東京都議会ではこれまで、自民・公明の保守与党に加え、立憲民主党や共産党などの主要野党が議席を分け合ってきました。第三極・小政党が議席を確保するのは極めて困難で、これまでみられたのは1990年代の新党ブームや2005年郵政選挙時の小泉旋風くらいでした。令和新選組の今回の挑戦も、この大きな潮流をいかに乗り越えるかが焦点となりましたが、結果的に都議会の小党は無議席となり、歴史的な苦戦を強いられました。
れいわ新選組は山本太郎代表の知名度を背景に、クラウドファンディング等で若年層からの資金調達を拡大してきましたが、都議選の選挙運動では組織票や高齢層の地盤動員には不十分でした。世田谷・杉並・練馬など「中道からリベラル層が多いと言われる選挙区」でも、高齢化した支持層の取り込みや地域後援会の組織力が不足し、結果として投票日当日の投票率向上策に結びつきませんでした。
東京都議会議員選挙は全員が小選挙区制で行われ、比例代表はありません。この仕組みは大政党に有利に働き、小党や新興勢力には極めて高いハードルとなります。過去にも2017年の都議選で「都民ファーストの会」が大躍進したのは、小選挙区での有権者の「現状打破」志向が強かったためであり、れいわ新選組は同じ改革勢力として期待されたものの、勢いを持続できず票が分散してしまいました。
候補者の一人で、参院東京比例で当選経験もある櫛渕万里氏は敗戦後に「しかし、今日が新しいスタートです」と語りました。れいわ新選組は今後、若年層の政治参加促進に向けた運動や、都政への政策提言を続けることで、次の国政選挙や2029年都議選への基盤固めを図る意向です。小選挙区制の壁をどう超えるか、組織力の強化と地域密着型の選挙戦略が大きな課題となるでしょう。
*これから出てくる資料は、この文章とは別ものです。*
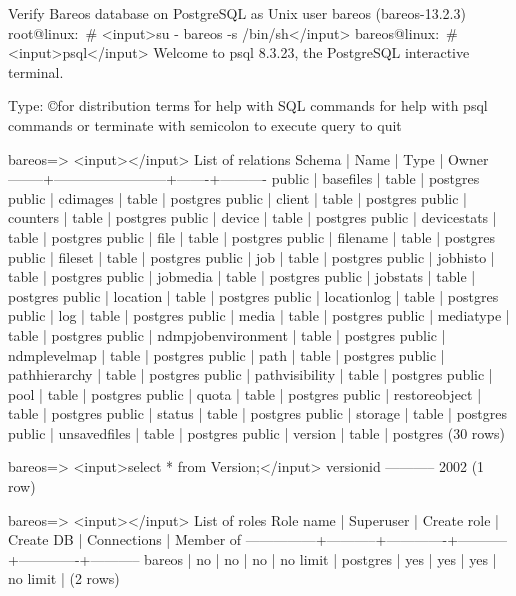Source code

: \begin{commands}{Verify Bareos database on PostgreSQL as Unix user bareos (bareos-13.2.3)}
root@linux:~# <input>su - bareos -s /bin/sh</input>
bareos@linux:~# <input>psql</input>
Welcome to psql 8.3.23, the PostgreSQL interactive terminal.

Type:  \copyright for distribution terms
       \h for help with SQL commands
       \? for help with psql commands
       \g or terminate with semicolon to execute query
       \q to quit

bareos=> <input>\dt</input>
                 List of relations
 Schema |          Name          | Type  |  Owner
--------+------------------------+-------+----------
 public | basefiles              | table | postgres
 public | cdimages               | table | postgres
 public | client                 | table | postgres
 public | counters               | table | postgres
 public | device                 | table | postgres
 public | devicestats            | table | postgres
 public | file                   | table | postgres
 public | filename               | table | postgres
 public | fileset                | table | postgres
 public | job                    | table | postgres
 public | jobhisto               | table | postgres
 public | jobmedia               | table | postgres
 public | jobstats               | table | postgres
 public | location               | table | postgres
 public | locationlog            | table | postgres
 public | log                    | table | postgres
 public | media                  | table | postgres
 public | mediatype              | table | postgres
 public | ndmpjobenvironment     | table | postgres
 public | ndmplevelmap           | table | postgres
 public | path                   | table | postgres
 public | pathhierarchy          | table | postgres
 public | pathvisibility         | table | postgres
 public | pool                   | table | postgres
 public | quota                  | table | postgres
 public | restoreobject          | table | postgres
 public | status                 | table | postgres
 public | storage                | table | postgres
 public | unsavedfiles           | table | postgres
 public | version                | table | postgres
(30 rows)

bareos=> <input>select * from Version;</input>
 versionid
-----------
      2002
(1 row)

bareos=> <input>\du</input>
                                 List of roles
   Role name   | Superuser | Create role | Create DB | Connections | Member of
---------------+-----------+-------------+-----------+-------------+-----------
 bareos        | no        | no          | no        | no limit    | {}
 postgres      | yes       | yes         | yes       | no limit    | {}
(2 rows)


\end{commands}
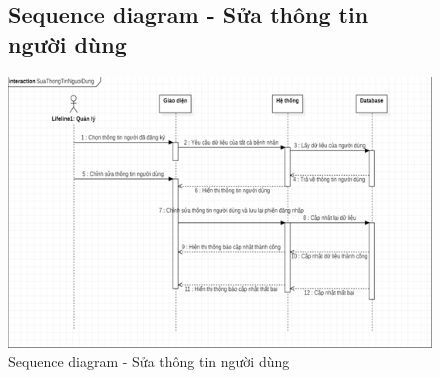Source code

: \documentclass{report}
\begin{document}
\pagebreak
\begin{center}
	\begin{figure}[!htp]
		\subsection{Sequence diagram - Sửa thông tin người dùng}
		\begin{center}
			\includegraphics[scale=1]{Hinh/Sequence diagram Sửa thông tin người dùng.png}
		\end{center}
		\caption{Sequence diagram - Sửa thông tin người dùng}
	\end{figure}
\end{center}

\pagebreak
\end{document}

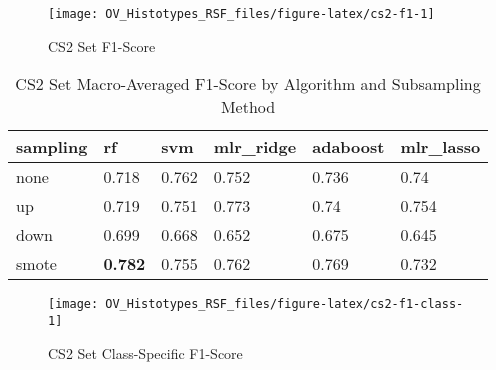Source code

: \documentclass[
]{report}
\begin{document}
\begin{figure}[H]

{\centering \texttt{[image: OV\_Histotypes\_RSF\_files/figure-latex/cs2-f1-1]} 

}

\caption{CS2 Set F1-Score}\label{fig:cs2-f1}
\end{figure}

\begin{table}

\caption{\label{tab:cs2-f1-table}CS2 Set Macro-Averaged F1-Score by Algorithm and Subsampling Method}
\centering
\begin{tabular}[t]{l|l|l|l|l|l}
\hline
sampling & rf & svm & mlr\_ridge & adaboost & mlr\_lasso\\
\hline
none & 0.718 & 0.762 & 0.752 & 0.736 & 0.74\\
\hline
up & 0.719 & 0.751 & 0.773 & 0.74 & 0.754\\
\hline
down & 0.699 & 0.668 & 0.652 & 0.675 & 0.645\\
\hline
smote & \textbf{0.782} & 0.755 & 0.762 & 0.769 & 0.732\\
\hline
\end{tabular}
\end{table}

\begin{figure}[H]

{\centering \texttt{[image: OV\_Histotypes\_RSF\_files/figure-latex/cs2-f1-class-1]} 

}

\caption{CS2 Set Class-Specific F1-Score}\label{fig:cs2-f1-class}
\end{figure}
\end{document}
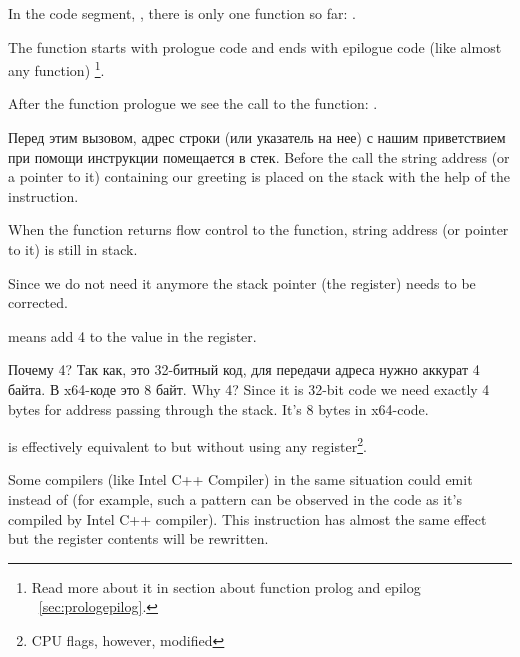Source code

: {In the code segment, , there is only one function so far}: \main.

{The function \main starts with prologue code and ends with epilogue code (like almost any function)}
\footnote{
{Read more about it in section about function prolog and epilog}
~\ref{sec:prologepilog}.}.

{After the function prologue we see the call to the \printf function}: . 

\IFRU
{Перед этим вызовом, адрес строки (или указатель на нее) с нашим приветствием при помощи инструкции \PUSH помещается в стек.}
{Before the call the string address (or a pointer to it) containing our greeting is placed on the stack with the help of the \PUSH instruction.}

{When the \printf function returns flow control to the \main function, string address (or pointer to it) is still in stack.}

{Since we do not need it anymore the stack pointer (the \ESP register) needs to be corrected.}

 
{means add 4 to the value in the \ESP register.}

\IFRU
{Почему 4? Так как, это 32-битный код, для передачи адреса нужно аккурат 4 байта. В x64-коде это 8 байт.}
{Why 4? Since it is 32-bit code we need exactly 4 bytes for address passing through the stack. 
It's 8 bytes in x64-code.}

 
{is effectively equivalent to  but without using any register\footnote{CPU flags, however, modified}.}

{Some compilers (like Intel C++ Compiler) in the same situation could emit  
instead of \ADD (for example, such a pattern can be observed in the \oracle{} code as it's compiled by Intel C++ compiler).
This instruction has almost the same effect but the \ECX register contents will be rewritten.}

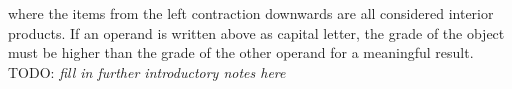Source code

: where the items from the left contraction downwards are all considered interior products.
If an operand is written above as capital letter, the grade of the object must be higher
than the grade of the other operand for a meaningful result. \\


TODO: \emph{fill in further introductory notes here} \\

\newpage
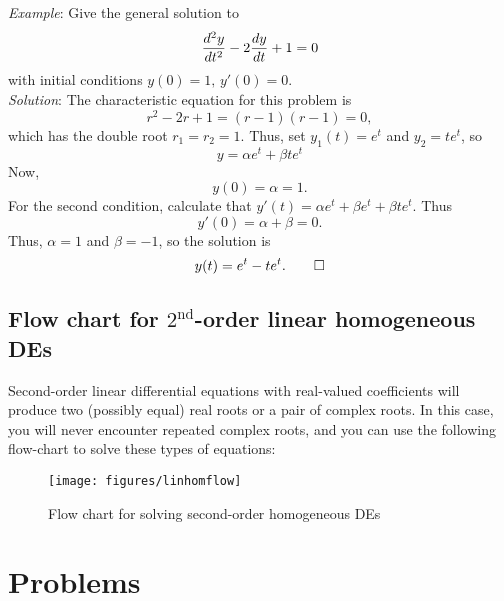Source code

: \documentclass[10pt,driverfallback=hypertex]{report}
\begin{document}
\noindent\emph{Example}: Give the general solution to
\begin{dmath*}
  \ddtwo{y}{t} - 2 \dd{y}{t}+1 =0
\end{dmath*}
with initial conditions $y(0) =1, \, y'(0) =0.$\\
\noindent\emph{Solution}:
The characteristic equation for this problem is
\begin{dmath*}
  r^2 - 2r +1 = (r-1)(r-1) =0,
\end{dmath*}
which has the double root $r_1=r_2=1$. Thus, set
$y_1(t) = e^t$ and $y_2=t e^t$, so
\begin{dmath*}
  y = \alpha e^t + \beta t e^t
\end{dmath*}
Now,
\begin{dmath*}[compact]
  y(0) = \alpha = 1.
\end{dmath*}
For the second condition, calculate that
$y'(t) = \alpha e^t + \beta e^t + \beta te^t$. Thus
\begin{dmath*}[compact]
  y'(0) = \alpha + \beta =0.
\end{dmath*}
Thus, $\alpha=1$ and $\beta =-1$, so the solution is
\begin{dmath*}[compact]
  y(t) = e^t - te^t. \qed
\end{dmath*}

\newpage
\subsection{Flow chart for $2^{\text{nd}}$-order linear homogeneous DEs}

Second-order linear differential equations with real-valued
coefficients will produce two (possibly equal) real roots or a pair of
complex roots.  In this case, you will never encounter repeated
complex roots, and you can use the following flow-chart to solve these
types of equations:

\vspace{0.5in}
\begin{figure}[h]
  \centering
  \texttt{[image: figures/linhomflow]}
  \caption{Flow chart for solving second-order homogeneous DEs}
  \label{fig:linhomflow}
\end{figure}



\section{Problems}
\end{document}
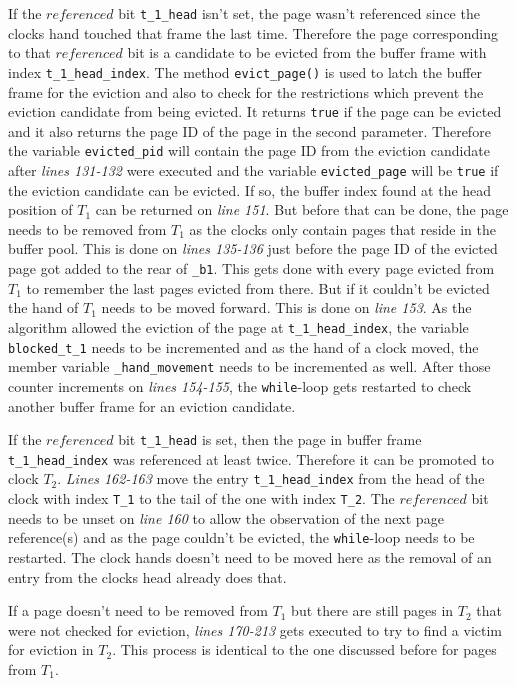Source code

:     If the $referenced$ bit \lstinline{t_1_head} isn't set, the page wasn't referenced since the clocks hand touched that frame the last time. Therefore the page corresponding to that $referenced$ bit is a candidate to be evicted from the buffer frame with index \lstinline{t_1_head_index}. The method \lstinline{evict_page()} is used to latch the buffer frame for the eviction and also to check for the restrictions which prevent the eviction candidate from being evicted. It returns \lstinline{true} if the page can be evicted and it also returns the page ID of the page in the second parameter. Therefore the variable \lstinline{evicted_pid} will contain the page ID from the eviction candidate after \emph{lines 131-132} were executed and the variable \lstinline{evicted_page} will be \lstinline{true} if the eviction candidate can be evicted. If so, the buffer index found at the head position of $T_1$ can be returned on \emph{line 151}. But before that can be done, the page needs to be removed from $T_1$ as the clocks only contain pages that reside in the buffer pool. This is done on \emph{lines 135-136} just before the page ID of the evicted page got added to the rear of \lstinline{_b1}. This gets done with every page evicted from $T_1$ to remember the last pages evicted from there. But if it couldn't be evicted the hand of $T_1$ needs to be moved forward. This is done on \emph{line 153}. As the algorithm allowed the eviction of the page at \lstinline{t_1_head_index}, the variable \lstinline{blocked_t_1} needs to be incremented and as the hand of a clock moved, the member variable \lstinline{_hand_movement} needs to be incremented as well. After those counter increments on \emph{lines 154-155}, the \lstinline{while}-loop gets restarted to check another buffer frame for an eviction candidate.

    If the $referenced$ bit \lstinline{t_1_head} is set, then the page in buffer frame \lstinline{t_1_head_index} was referenced at least twice. Therefore it can be promoted to clock $T_2$. \emph{Lines 162-163} move the entry \lstinline{t_1_head_index} from the head of the clock with index \lstinline{T_1} to the tail of the one with index \lstinline{T_2}. The $referenced$ bit needs to be unset on \emph{line 160} to allow the observation of the next page reference(s) and as the page couldn't be evicted, the \lstinline{while}-loop needs to be restarted. The clock hands doesn't need to be moved here as the removal of an entry from the clocks head already does that.

    If a page doesn't need to be removed from $T_1$ but there are still pages in $T_2$ that were not checked for eviction, \emph{lines 170-213} gets executed to try to find a victim for eviction in $T_2$. This process is identical to the one discussed before for pages from $T_1$.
れいわ新選組の今回の都議選挑戦は、政策志向型の若年層支持をいかに組織的に選挙勝利につなげるかという難問を突きつけました。電話調査や雑誌予想では一定の支持が示されながらも、実戦では議席を確保できなかった。その要因を分析し、次の選挙で同じ轍を踏まないために、地域組織の構築、幅広い有権者層へのメッセージ浸透、比例代表制導入などの制度改革が今後の論点となるでしょう。